Vacuum initial data with minimal decay and borderline decay
Dawei Shen, Jingbo Wan
TL;DR
The work tackles vacuum initial data for the Einstein equations at minimal and borderline decay by extending Mao-Tao’s conic solution-operator framework to a spacelike setting. It constructs cone-supported seed data and, via an outgoing right inverse $S$ on $b$-Sobolev spaces, solves the nonlinear constraint system to obtain nontrivial $(s,q)$--asymptotically flat initial data for all $s\in[1,3)$ and $q\in\mathbb{N}$. The main result exhibits sharp decay thresholds: the seed data lie in $H_b^{q+1,(s-4)/2}\times H_b^{q,(s-2)/2}$ but not in any stronger weight class for $s'>s$, and in the borderline case $s=1$ the data remain exterior to global stability results while fitting Shen24’s exterior stability framework.
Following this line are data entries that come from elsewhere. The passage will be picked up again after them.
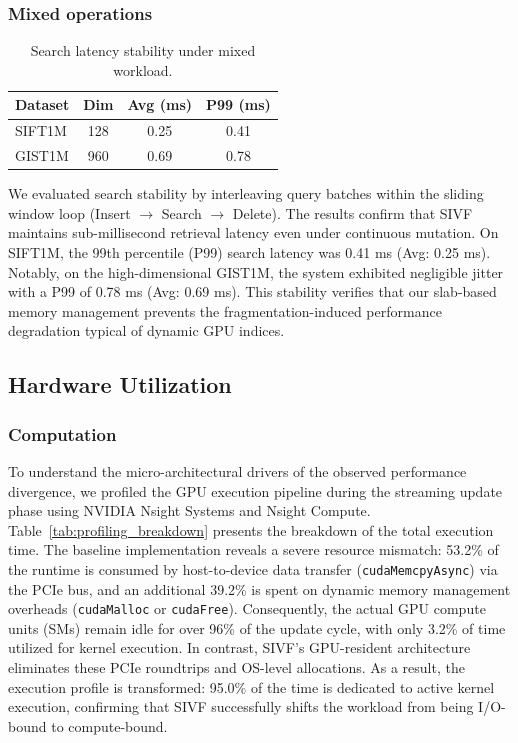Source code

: \documentclass[sigconf,nonacm]{acmart}
\theoremstyle{plain}
\theoremstyle{definition}
\theoremstyle{remark}
\begin{document}
\subsubsection{Mixed operations}

\begin{table}[t]
\centering
\small
\caption{Search latency stability under mixed workload.}
\label{tab:search_stability}
\begin{tabular}{l|c|cc}
\toprule
Dataset & Dim & Avg (ms) & P99 (ms) \\
\midrule
SIFT1M  & 128 & 0.25 & 0.41 \\
GIST1M  & 960 & 0.69 & 0.78 \\
\bottomrule
\end{tabular}
\end{table}

We evaluated search stability by interleaving query batches within the sliding window loop (Insert $\rightarrow$ Search $\rightarrow$ Delete). 
The results confirm that SIVF maintains sub-millisecond retrieval latency even under continuous mutation. 
On SIFT1M, the 99th percentile (P99) search latency was 0.41 ms (Avg: 0.25 ms). 
Notably, on the high-dimensional GIST1M, the system exhibited negligible jitter with a P99 of 0.78 ms (Avg: 0.69 ms). 
This stability verifies that our slab-based memory management prevents the fragmentation-induced performance degradation typical of dynamic GPU indices.

\subsection{Hardware Utilization}
\label{sec:hardware_analysis}

\subsubsection{Computation}

To understand the micro-architectural drivers of the observed performance divergence, we profiled the GPU execution pipeline during the streaming update phase using NVIDIA Nsight Systems and Nsight Compute.
Table~\ref{tab:profiling_breakdown} presents the breakdown of the total execution time.
The baseline implementation reveals a severe resource mismatch: 53.2\% of the runtime is consumed by host-to-device data transfer (\texttt{cudaMemcpyAsync}) via the PCIe bus, and an additional 39.2\% is spent on dynamic memory management overheads (\texttt{cudaMalloc} or \texttt{cudaFree}).
Consequently, the actual GPU compute units (SMs) remain idle for over 96\% of the update cycle, with only 3.2\% of time utilized for kernel execution.
In contrast, SIVF's GPU-resident architecture eliminates these PCIe roundtrips and OS-level allocations.
As a result, the execution profile is transformed: 95.0\% of the time is dedicated to active kernel execution, confirming that SIVF successfully shifts the workload from being I/O-bound to compute-bound.
\end{document}
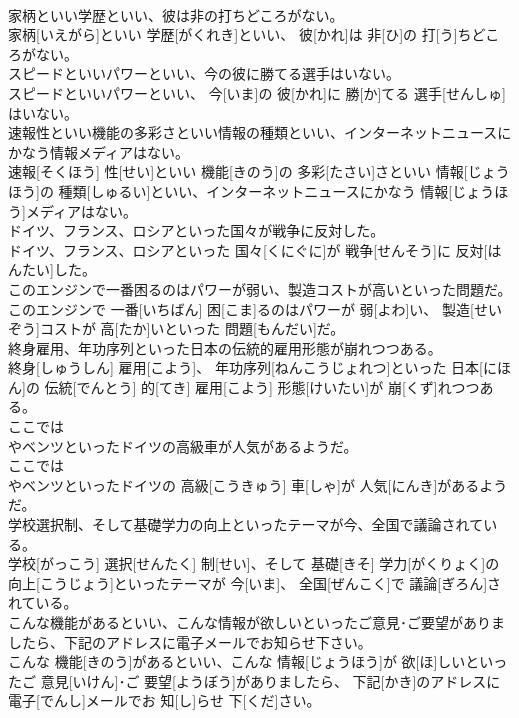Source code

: \documentclass[8pt]{extreport}
\begin{document}
\begin{CJK}{UTF8}{min}
\\	家柄といい学歴といい、彼は非の打ちどころがない。	
\\	家柄[いえがら]といい 学歴[がくれき]といい、 彼[かれ]は 非[ひ]の 打[う]ちどころがない。
\\	スピードといいパワーといい、今の彼に勝てる選手はいない。	
\\	スピードといいパワーといい、 今[いま]の 彼[かれ]に 勝[か]てる 選手[せんしゅ]はいない。
\\	速報性といい機能の多彩さといい情報の種類といい、インターネットニュースにかなう情報メディアはない。	
\\	速報[そくほう] 性[せい]といい 機能[きのう]の 多彩[たさい]さといい 情報[じょうほう]の 種類[しゅるい]といい、インターネットニュースにかなう 情報[じょうほう]メディアはない。
\\	ドイツ、フランス、ロシアといった国々が戦争に反対した。	
\\	ドイツ、フランス、ロシアといった 国々[くにぐに]が 戦争[せんそう]に 反対[はんたい]した。
\\	このエンジンで一番困るのはパワーが弱い、製造コストが高いといった問題だ。	
\\	このエンジンで 一番[いちばん] 困[こま]るのはパワーが 弱[よわ]い、 製造[せいぞう]コストが 高[たか]いといった 問題[もんだい]だ。
\\	終身雇用、年功序列といった日本の伝統的雇用形態が崩れつつある。	
\\	終身[しゅうしん] 雇用[こよう]、 年功序列[ねんこうじょれつ]といった 日本[にほん]の 伝統[でんとう] 的[てき] 雇用[こよう] 形態[けいたい]が 崩[くず]れつつある。
\\	ここでは
\\	やベンツといったドイツの高級車が人気があるようだ。	
\\	ここでは 
\\	やベンツといったドイツの 高級[こうきゅう] 車[しゃ]が 人気[にんき]があるようだ。
\\	学校選択制、そして基礎学力の向上といったテーマが今、全国で議論されている。	
\\	学校[がっこう] 選択[せんたく] 制[せい]、そして 基礎[きそ] 学力[がくりょく]の 向上[こうじょう]といったテーマが 今[いま]、 全国[ぜんこく]で 議論[ぎろん]されている。
\\	こんな機能があるといい、こんな情報が欲しいといったご意見･ご要望がありましたら、下記のアドレスに電子メールでお知らせ下さい。	
\\	こんな 機能[きのう]があるといい、こんな 情報[じょうほう]が 欲[ほ]しいといったご 意見[いけん]･ご 要望[ようぼう]がありましたら、 下記[かき]のアドレスに 電子[でんし]メールでお 知[し]らせ 下[くだ]さい。

\end{CJK}
\end{document}
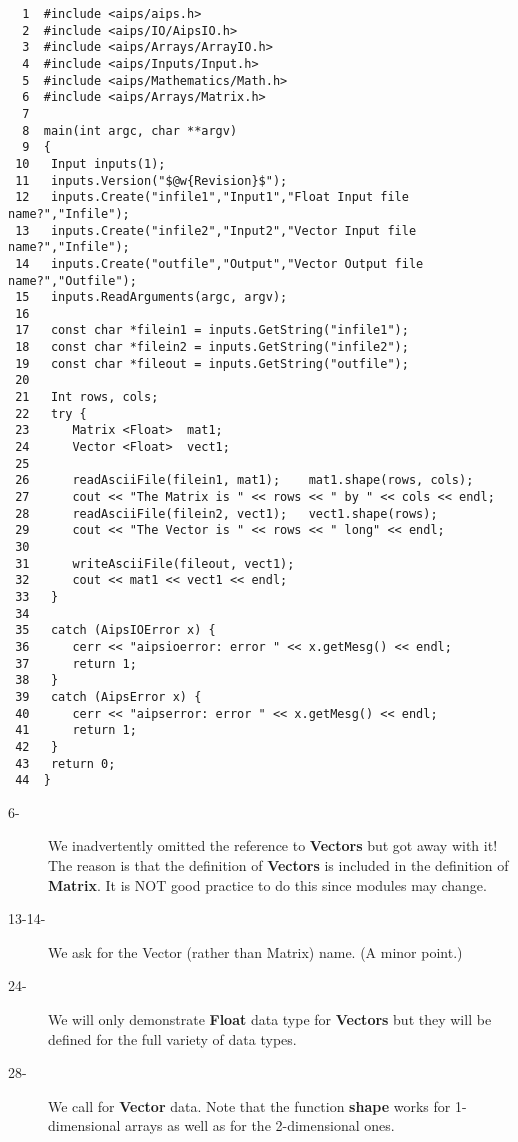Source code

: \begin{verbatim}
  1  #include <aips/aips.h>
  2  #include <aips/IO/AipsIO.h>
  3  #include <aips/Arrays/ArrayIO.h>
  4  #include <aips/Inputs/Input.h>
  5  #include <aips/Mathematics/Math.h>
  6  #include <aips/Arrays/Matrix.h>
  7
  8  main(int argc, char **argv)
  9  {
 10   Input inputs(1);
 11   inputs.Version("$@w{Revision}$");
 12   inputs.Create("infile1","Input1","Float Input file name?","Infile");
 13   inputs.Create("infile2","Input2","Vector Input file name?","Infile");
 14   inputs.Create("outfile","Output","Vector Output file name?","Outfile");
 15   inputs.ReadArguments(argc, argv);
 16
 17   const char *filein1 = inputs.GetString("infile1");
 18   const char *filein2 = inputs.GetString("infile2");
 19   const char *fileout = inputs.GetString("outfile");
 20
 21   Int rows, cols;
 22   try {
 23      Matrix <Float>  mat1;
 24      Vector <Float>  vect1;
 25
 26      readAsciiFile(filein1, mat1);    mat1.shape(rows, cols);
 27      cout << "The Matrix is " << rows << " by " << cols << endl;
 28      readAsciiFile(filein2, vect1);   vect1.shape(rows);
 29      cout << "The Vector is " << rows << " long" << endl;
 30
 31      writeAsciiFile(fileout, vect1);
 32      cout << mat1 << vect1 << endl;
 33   }
 34
 35   catch (AipsIOError x) {
 36      cerr << "aipsioerror: error " << x.getMesg() << endl;
 37      return 1;
 38   }
 39   catch (AipsError x) {
 40      cerr << "aipserror: error " << x.getMesg() << endl;
 41      return 1;
 42   }
 43   return 0;
 44  }
\end{verbatim}

\begin{description}
\item[6-] We inadvertently omitted the reference to {\bf Vectors} but got away with it!
The reason is that the definition of {\bf Vectors} is included in the definition
of {\bf Matrix}.  It is NOT good practice to do this since modules may change.

\item[13-14-] We ask for the Vector (rather than Matrix) name. (A minor point.)

\item[24-] We will only demonstrate {\bf Float} data type for {\bf Vectors} but they will
be defined for the full variety of data types.

\item[28-] We call for {\bf Vector} data. Note that the function {\bf shape} works for
1-dimensional arrays as well as for the 2-dimensional ones.
\end{description}


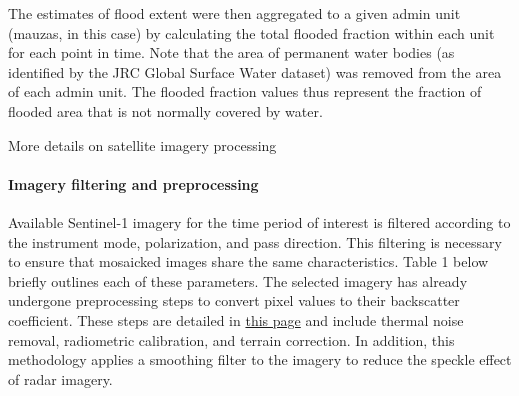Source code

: \documentclass[
]{article}
\begin{document}
The estimates of flood extent were then aggregated to a given admin unit
(mauzas, in this case) by calculating the total flooded fraction within
each unit for each point in time. Note that the area of permanent water
bodies (as identified by the JRC Global Surface Water dataset) was
removed from the area of each admin unit. The flooded fraction values
thus represent the fraction of flooded area that is not normally covered
by water.

More details on satellite imagery processing

\hypertarget{imagery-filtering-and-preprocessing}{%
\paragraph{Imagery filtering and
preprocessing}\label{imagery-filtering-and-preprocessing}}

Available Sentinel-1 imagery for the time period of interest is filtered
according to the instrument mode, polarization, and pass direction. This
filtering is necessary to ensure that mosaicked images share the same
characteristics. Table 1 below briefly outlines each of these
parameters. The selected imagery has already undergone preprocessing
steps to convert pixel values to their backscatter coefficient. These
steps are detailed in
\href{https://developers.google.com/earth-engine/guides/sentinel1}{this
page} and include thermal noise removal, radiometric calibration, and
terrain correction. In addition, this methodology applies a smoothing
filter to the imagery to reduce the speckle effect of radar imagery.
\end{document}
This advances the understanding of how minimal and borderline decay interact with the Einstein constraint equations and the conic localization program, producing initial data compatible with exterior stability (and highlighting limits for global stability) in the Minkowski regime.
Abstract
In this note, we show that the conical solution-operator method of Mao-Tao in [Localized initial data for Einstein equations] applies to a simple construction of vacuum asymptotically flat initial data at minimal and borderline decay thresholds, corresponding to the global and exterior stability of Minkowski spacetime proved by the first named author in [Global stability of Minkowski spacetime with minimal decay] and [Exterior stability of Minkowski spacetime with borderline decay].